Except for the fact that the Rebels are a 25-point underdog on their home field to the Crimson Tide. Until that hefty number was mentioned to Logan, he said he had no idea he and his teammates were almost a four-TD underdog.
"We can't control what other people think," Logan said. "It's going to be fun. It's always fun to play a top-five team."
Ole Miss coach Houston Nutt is 5-11 lifetime against top-five teams, going 1-4 since he moved to Oxford in 2008 after recording a 4-7 record when he coached Arkansas. He's 0-2 against Alabama when the Tide has been ranked, losing 22-7 to then-No. 3 'Bama in Oxford two seasons ago and 24-20 to the No. 2 Tide in Tuscaloosa in 2009.
Though Nutt has been someone who through the years has rallied his troops against impossible odds, he knows his 2-3 Rebels (0-2 in the SEC's Western Division) are really up against it this weekend in Vaught-Hemingway Stadium, especially when he looks at Alabama's defense.
"They have a lot of experience, with that moxie and that confidence," Nutt said of the Tide's defense, which ranks in the top four nationally in five categories, including third in total defense (191.3 yards allowed) and first in scoring defense (7 ppg). "Watch the teams that play Alabama the last few weeks. Those quarterbacks haven't been (in games) very long (before getting knocked silly)."
AND YOUR NAME IS ...
Seven weeks into the season, and there could be six quarterbacks in the SEC starting this weekend who weren't starters when the season opened.
Two starters have fallen to injury -- Florida's John Brantley (leg) and Tennessee's Tyler Bray, who's out five to six weeks with a broken thumb on his throwing hand, an injury he suffered late in Saturday's 20-12 loss to Georgia.

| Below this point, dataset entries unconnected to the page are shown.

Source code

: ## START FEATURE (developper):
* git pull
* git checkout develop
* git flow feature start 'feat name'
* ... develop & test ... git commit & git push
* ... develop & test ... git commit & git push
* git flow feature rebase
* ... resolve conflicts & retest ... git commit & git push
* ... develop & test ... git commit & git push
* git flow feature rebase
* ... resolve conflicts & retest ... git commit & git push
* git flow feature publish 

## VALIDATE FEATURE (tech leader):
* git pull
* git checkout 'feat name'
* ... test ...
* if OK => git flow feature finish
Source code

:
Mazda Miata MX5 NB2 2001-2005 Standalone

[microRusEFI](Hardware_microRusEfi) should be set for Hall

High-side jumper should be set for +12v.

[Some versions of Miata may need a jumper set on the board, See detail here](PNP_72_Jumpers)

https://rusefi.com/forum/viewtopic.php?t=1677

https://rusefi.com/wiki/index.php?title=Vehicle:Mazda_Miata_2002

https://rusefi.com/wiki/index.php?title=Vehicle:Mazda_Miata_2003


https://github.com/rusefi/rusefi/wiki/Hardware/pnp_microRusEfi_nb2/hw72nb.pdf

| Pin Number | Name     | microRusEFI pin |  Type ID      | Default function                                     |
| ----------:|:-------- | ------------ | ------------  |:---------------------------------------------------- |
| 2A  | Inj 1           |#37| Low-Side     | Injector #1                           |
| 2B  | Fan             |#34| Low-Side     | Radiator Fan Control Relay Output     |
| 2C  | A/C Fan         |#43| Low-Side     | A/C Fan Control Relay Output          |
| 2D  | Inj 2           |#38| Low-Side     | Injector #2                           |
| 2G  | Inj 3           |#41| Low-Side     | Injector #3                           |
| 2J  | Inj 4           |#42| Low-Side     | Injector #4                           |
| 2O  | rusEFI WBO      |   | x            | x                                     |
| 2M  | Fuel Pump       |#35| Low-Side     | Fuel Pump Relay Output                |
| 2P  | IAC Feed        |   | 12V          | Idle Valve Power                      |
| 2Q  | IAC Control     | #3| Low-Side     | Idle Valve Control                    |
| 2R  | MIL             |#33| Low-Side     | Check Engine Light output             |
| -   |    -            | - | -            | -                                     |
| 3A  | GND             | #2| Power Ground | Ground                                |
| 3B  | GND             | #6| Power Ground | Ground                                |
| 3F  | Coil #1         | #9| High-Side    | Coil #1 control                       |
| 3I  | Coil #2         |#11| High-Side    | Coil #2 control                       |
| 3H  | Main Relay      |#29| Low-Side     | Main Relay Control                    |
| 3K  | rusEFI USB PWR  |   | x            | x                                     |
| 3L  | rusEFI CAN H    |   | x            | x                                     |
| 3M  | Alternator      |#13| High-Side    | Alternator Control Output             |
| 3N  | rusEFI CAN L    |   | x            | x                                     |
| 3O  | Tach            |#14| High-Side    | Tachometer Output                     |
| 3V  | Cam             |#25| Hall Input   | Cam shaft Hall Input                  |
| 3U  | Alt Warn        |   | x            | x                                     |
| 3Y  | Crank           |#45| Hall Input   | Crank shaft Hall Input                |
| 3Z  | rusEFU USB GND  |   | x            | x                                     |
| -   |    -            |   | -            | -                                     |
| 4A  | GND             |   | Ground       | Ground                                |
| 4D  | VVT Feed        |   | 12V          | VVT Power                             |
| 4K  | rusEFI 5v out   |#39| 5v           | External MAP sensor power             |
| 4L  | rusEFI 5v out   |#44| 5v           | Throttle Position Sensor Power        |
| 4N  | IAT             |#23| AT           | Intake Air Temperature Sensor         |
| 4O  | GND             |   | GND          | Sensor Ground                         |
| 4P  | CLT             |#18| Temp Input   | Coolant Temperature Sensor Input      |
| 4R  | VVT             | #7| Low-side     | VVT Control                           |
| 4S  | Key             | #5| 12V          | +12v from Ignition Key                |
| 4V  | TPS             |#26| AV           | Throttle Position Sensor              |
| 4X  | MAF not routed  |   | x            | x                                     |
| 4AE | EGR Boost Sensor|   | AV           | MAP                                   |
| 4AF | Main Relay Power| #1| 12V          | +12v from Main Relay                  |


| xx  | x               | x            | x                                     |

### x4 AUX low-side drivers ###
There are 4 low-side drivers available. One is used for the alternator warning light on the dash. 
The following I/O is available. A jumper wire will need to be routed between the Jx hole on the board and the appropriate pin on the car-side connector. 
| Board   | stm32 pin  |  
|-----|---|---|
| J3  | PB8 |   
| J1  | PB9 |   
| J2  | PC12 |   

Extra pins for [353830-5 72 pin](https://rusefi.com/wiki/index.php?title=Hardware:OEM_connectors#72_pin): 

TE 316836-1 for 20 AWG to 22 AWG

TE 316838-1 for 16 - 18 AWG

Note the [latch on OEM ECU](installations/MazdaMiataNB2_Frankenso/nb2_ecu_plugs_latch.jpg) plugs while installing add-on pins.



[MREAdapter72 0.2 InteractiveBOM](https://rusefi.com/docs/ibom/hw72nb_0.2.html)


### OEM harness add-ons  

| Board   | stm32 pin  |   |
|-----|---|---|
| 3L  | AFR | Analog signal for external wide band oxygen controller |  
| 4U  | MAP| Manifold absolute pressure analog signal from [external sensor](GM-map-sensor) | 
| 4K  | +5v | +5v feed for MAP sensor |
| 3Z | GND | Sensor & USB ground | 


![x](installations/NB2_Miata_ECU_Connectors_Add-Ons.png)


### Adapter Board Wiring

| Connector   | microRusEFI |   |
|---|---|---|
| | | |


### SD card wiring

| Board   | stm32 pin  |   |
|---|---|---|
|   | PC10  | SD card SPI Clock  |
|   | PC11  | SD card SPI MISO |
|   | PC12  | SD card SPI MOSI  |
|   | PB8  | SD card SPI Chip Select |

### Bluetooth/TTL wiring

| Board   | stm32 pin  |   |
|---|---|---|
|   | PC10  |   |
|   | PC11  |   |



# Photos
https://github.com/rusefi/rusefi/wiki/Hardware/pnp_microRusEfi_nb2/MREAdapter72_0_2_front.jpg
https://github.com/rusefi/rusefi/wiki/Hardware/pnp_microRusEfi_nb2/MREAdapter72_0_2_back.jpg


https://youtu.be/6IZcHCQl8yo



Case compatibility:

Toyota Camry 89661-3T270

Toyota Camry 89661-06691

Two other starters lost jobs because of stagnant offenses -- South Carolina's Stephen Garcia and Ole Miss' Barry Brunetti (though he has never really had a second chance after starting and playing just the first half in the season-opening loss to BYU).
A couple of others may lose their starting spots this week because of uninspired play -- Mississippi State's Chris Relf and Vanderbilt's Larry Smith.
While the loss of Brantley just before halftime of the Alabama game two Saturdays ago hurt Florida, the Gators (4-2) still have enough talent to get to seven or eight wins.
That's not the case with the Vols (3-2), who currently are second in the SEC in passing (thanks to Bray's 315.8 ypg) and dead last in rushing (84.8 yards per game). Tennessee's running game is so putrid that the top six running backs in the league are individually outgaining the Vols.
Also consider the fact that Tennessee has to start backup quarterback Matt Simms (who started last year's first eight games before being yanked in favor of Bray) against No. 1 LSU and its big-play defense on Saturday. It could be a long night in Neyland Stadium for the 15-point-underdog Vols.
"We have had some tough luck, and it will be doom and gloom if we don't correct some of the things that affect how we are playing," Tennessee second-year coach Derek Dooley said Monday. "If we put our head down and don't go out there and play the best we can play, it will be doom and gloom. We are going to get annihilated. But if we go out there and compete like we are capable of and not lose composure, then we will see what happens."